Bajo esta fuerte presión estuvimos mi hija y yo, me incluyo, porque tuve que lidiar con sus ataques de ansiedad, crisis de llanto, depresión, estrés crónico, conversaciones infinitas de cómo hacer frente a un sistema educativo hostigador, asfixiante, competitivo sin piedad, un azote que oprime a los jóvenes de este país, que parece no tener salida, se vive o quedas fuera del sistema educativo formal.
Se acercaba el tan temido examen final, un monstruo devorador que amenazaba con dar el zarpazo final, un trabajo de investigación con su respectiva función matemática, el cual debía conectarse con las asignaturas vistas más un examen oral de todo el contenido que se había visto durante el año académico, tiempo de duración de una hora, ante una comisión de siete profesores.
Llegado el día del examen, nos presentamos ante la citada comisión y mi presencia allí valdría como testigo, testigo de semejante escenario, el cual está prohibido registrar y/o hacer fotos.
Comienza la defensa del trabajo de investigación, mis ojos se posaban sobre mi hija con orgullo y admiración, porque allí estaba ella, una jovencita frágil y delicada enfrentando un monstruo devorador, el calor húmedo del verano de unos 34ºC nos envolvía a todos en ese recinto carente de aire acondicionado, y especialmente a ella que declaraba sus conocimientos con gotas de sudor mezcladas con cortisol.
Le siguió un interrogatorio sorpresa, donde no quedaba sino apelar por una parte a la memoria y por otra parte a los conocimientos generales de actualidad y cultura, del que débilmente el estudiante se nutre en un sistema en el que todo se estudia de memoria y no te permite siquiera vivir genuinamente experiencias culturales por falta de tiempo.
Abrumada por tanta información, la falta de palabras para hilar bien el discurso no tardaron en hacerse notar, los nervios comenzaron a tener control, los movimientos repetitivos del cuerpo, las muletillas, en fin, esto no estaba andando bien.

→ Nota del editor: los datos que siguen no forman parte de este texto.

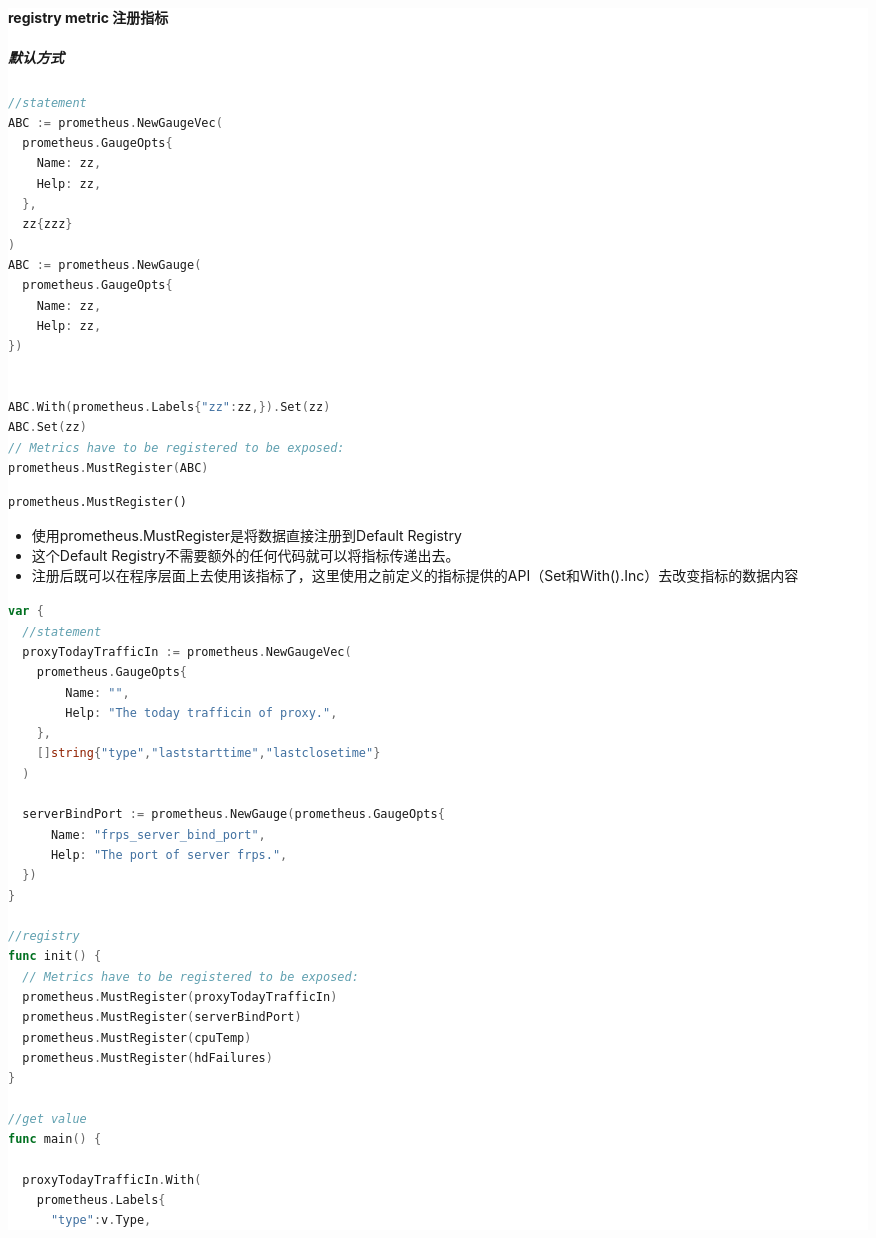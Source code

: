 
#### registry metric 注册指标

##### 默认方式

```go
//statement
ABC := prometheus.NewGaugeVec(
  prometheus.GaugeOpts{
    Name: zz,
    Help: zz,
  },
  zz{zzz}
)
ABC := prometheus.NewGauge(
  prometheus.GaugeOpts{
    Name: zz,
    Help: zz,
})


ABC.With(prometheus.Labels{"zz":zz,}).Set(zz)
ABC.Set(zz)
// Metrics have to be registered to be exposed:
prometheus.MustRegister(ABC)
```

`prometheus.MustRegister()`

- 使用prometheus.MustRegister是将数据直接注册到Default Registry
- 这个Default Registry不需要额外的任何代码就可以将指标传递出去。
- 注册后既可以在程序层面上去使用该指标了，这里使用之前定义的指标提供的API（Set和With().Inc）去改变指标的数据内容



```go
var {
  //statement
  proxyTodayTrafficIn := prometheus.NewGaugeVec(
    prometheus.GaugeOpts{
        Name: "",
        Help: "The today trafficin of proxy.",
    },
    []string{"type","laststarttime","lastclosetime"}
  )

  serverBindPort := prometheus.NewGauge(prometheus.GaugeOpts{
      Name: "frps_server_bind_port",
      Help: "The port of server frps.",
  })
}

//registry
func init() {
  // Metrics have to be registered to be exposed:
  prometheus.MustRegister(proxyTodayTrafficIn)
  prometheus.MustRegister(serverBindPort)
  prometheus.MustRegister(cpuTemp)
  prometheus.MustRegister(hdFailures)
}

//get value
func main() {

  proxyTodayTrafficIn.With(
    prometheus.Labels{
      "type":v.Type,
```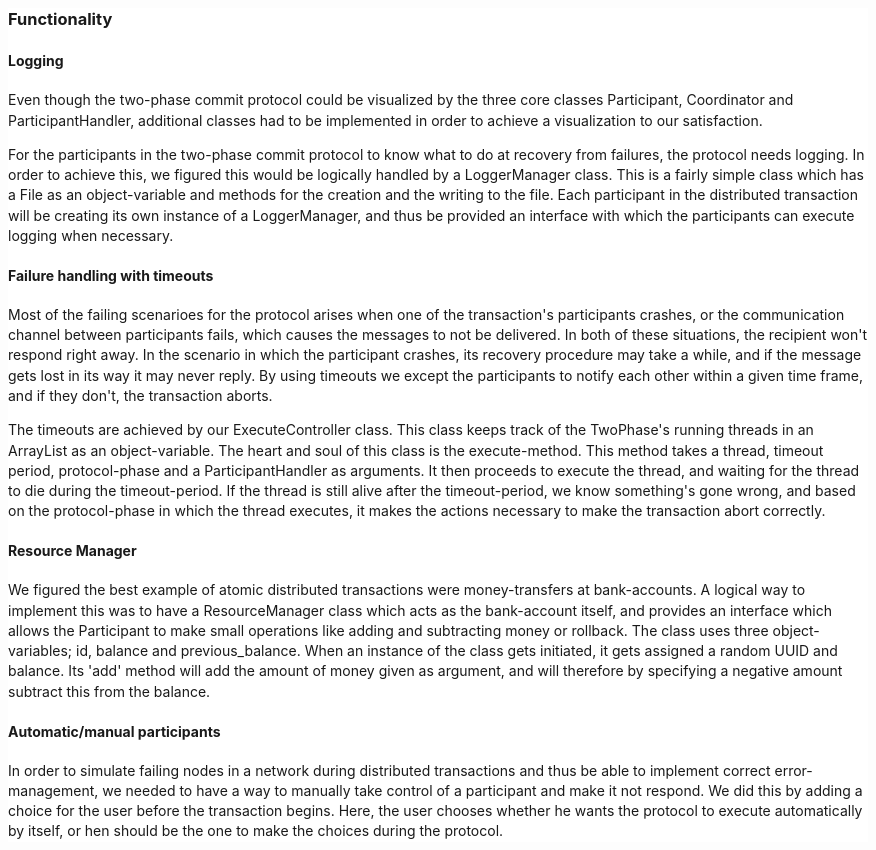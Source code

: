 
### Functionality  

#### Logging

Even though the two-phase commit protocol could be visualized by the three core classes Participant, Coordinator and ParticipantHandler, additional classes had to be 
implemented in order to achieve a visualization to our satisfaction.

For the participants in the two-phase commit protocol to know what to do at recovery from failures, the protocol needs logging. In order to achieve this, we figured 
this would be logically handled by a LoggerManager class. This is a fairly simple class which has a File as an object-variable and methods for the creation and the
writing to the file. Each participant in the distributed transaction will be creating its own instance of a LoggerManager, and thus be provided an interface with which the 
participants can execute logging when necessary. 


#### Failure handling with timeouts

Most of the failing scenarioes for the protocol arises when one of the transaction's participants crashes, or the communication channel between participants fails, which
causes the messages to not be delivered. In both of these situations, the recipient won't respond right away. In the scenario in which the participant crashes, its recovery 
procedure may take a while, and if the message gets lost in its way it may never reply. By using timeouts we except the participants to notify each other within a given 
time frame, and if they don't, the transaction aborts. 

The timeouts are achieved by our ExecuteController class. This class keeps track of the TwoPhase's running threads in an ArrayList as an object-variable. The heart and soul 
of this class is the execute-method. This method takes a thread, timeout period, protocol-phase and a ParticipantHandler as arguments. It then proceeds to execute the thread, 
and waiting for the thread to die during the timeout-period. If the thread is still alive after the timeout-period, we know something's gone wrong, and based on the protocol-phase
in which the thread executes, it makes the actions necessary to make the transaction abort correctly. 

#### Resource Manager

We figured the best example of atomic distributed transactions were money-transfers at bank-accounts. A logical way to implement this was to have a ResourceManager class 
which acts as the bank-account itself, and provides an interface which allows the Participant to make small operations like adding and subtracting money or rollback. 
The class uses three object-variables; id, balance and previous_balance. When an instance of the class gets initiated, it gets assigned a random UUID and balance. Its
'add' method will add the amount of money given as argument, and will therefore by specifying a negative amount subtract this from the balance. 

#### Automatic/manual participants

In order to simulate failing nodes in a network during distributed transactions and thus be able to implement correct error-management, we needed to have a way to
manually take control of a participant and make it not respond. We did this by adding a choice for the user before the transaction begins. Here, the user chooses whether 
he wants the protocol to execute automatically by itself, or hen should be the one to make the choices during the protocol. 
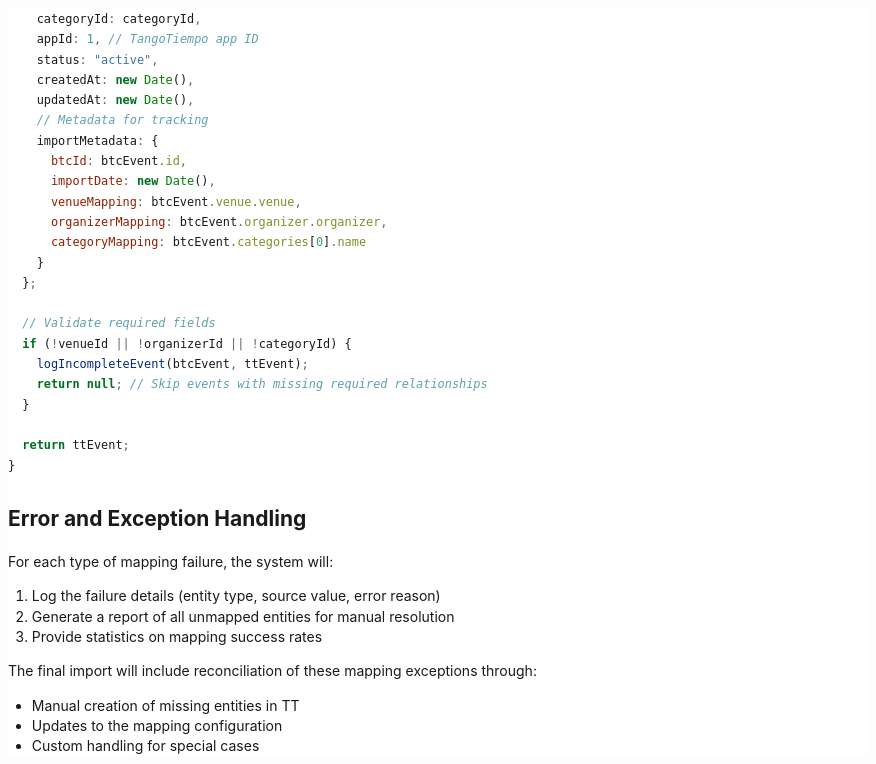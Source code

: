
 ```javascript
    categoryId: categoryId,
    appId: 1, // TangoTiempo app ID
    status: "active",
    createdAt: new Date(),
    updatedAt: new Date(),
    // Metadata for tracking
    importMetadata: {
      btcId: btcEvent.id,
      importDate: new Date(),
      venueMapping: btcEvent.venue.venue,
      organizerMapping: btcEvent.organizer.organizer,
      categoryMapping: btcEvent.categories[0].name
    }
  };
  
  // Validate required fields
  if (!venueId || !organizerId || !categoryId) {
    logIncompleteEvent(btcEvent, ttEvent);
    return null; // Skip events with missing required relationships
  }
  
  return ttEvent;
}
```

## Error and Exception Handling

For each type of mapping failure, the system will:

1. Log the failure details (entity type, source value, error reason)
2. Generate a report of all unmapped entities for manual resolution
3. Provide statistics on mapping success rates

The final import will include reconciliation of these mapping exceptions through:
- Manual creation of missing entities in TT
- Updates to the mapping configuration
- Custom handling for special cases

El monstruo devorador trataba de ser amable, pero su amabilidad compite abiertamente con sus funciones, el de tragar al que no sepa responder de acuerdo a sus estándares.
Al ver semejante escena, mi corazón se comprimía y mi rol de testigo llegó a su fin, me retiré 10 minutos antes de que culminara el examen, con gran tristeza y entre lágrimas difíciles de mantener, esperé a mi hija afuera.
Mi hija se había preparado mucho para este examen, pero para enfrentarse a un monstruo como este no basta preparación, se requiere una fuerza poderosa que lo limite, algunos estudiantes entran en su boca y son devorados y otros entran en una cápsula como si fuera un escudo protector, recibirán golpes en el rostro, despellejándolo y haciéndolo sangrar, gimiendos de dolor pero no serán devorados, y todo esto me hace recordar aquellas líneas del libro sagrado que dicen "... en apuros, pero no desesperados, perseguidos, mas no desamparados, derribados pero no destruidos" (2ª de Corintios 4: 9), porque una fuerza poderosa habrá puesto límites y ante todo eso le daré gracias a Dios.
¡Hasta la próxima!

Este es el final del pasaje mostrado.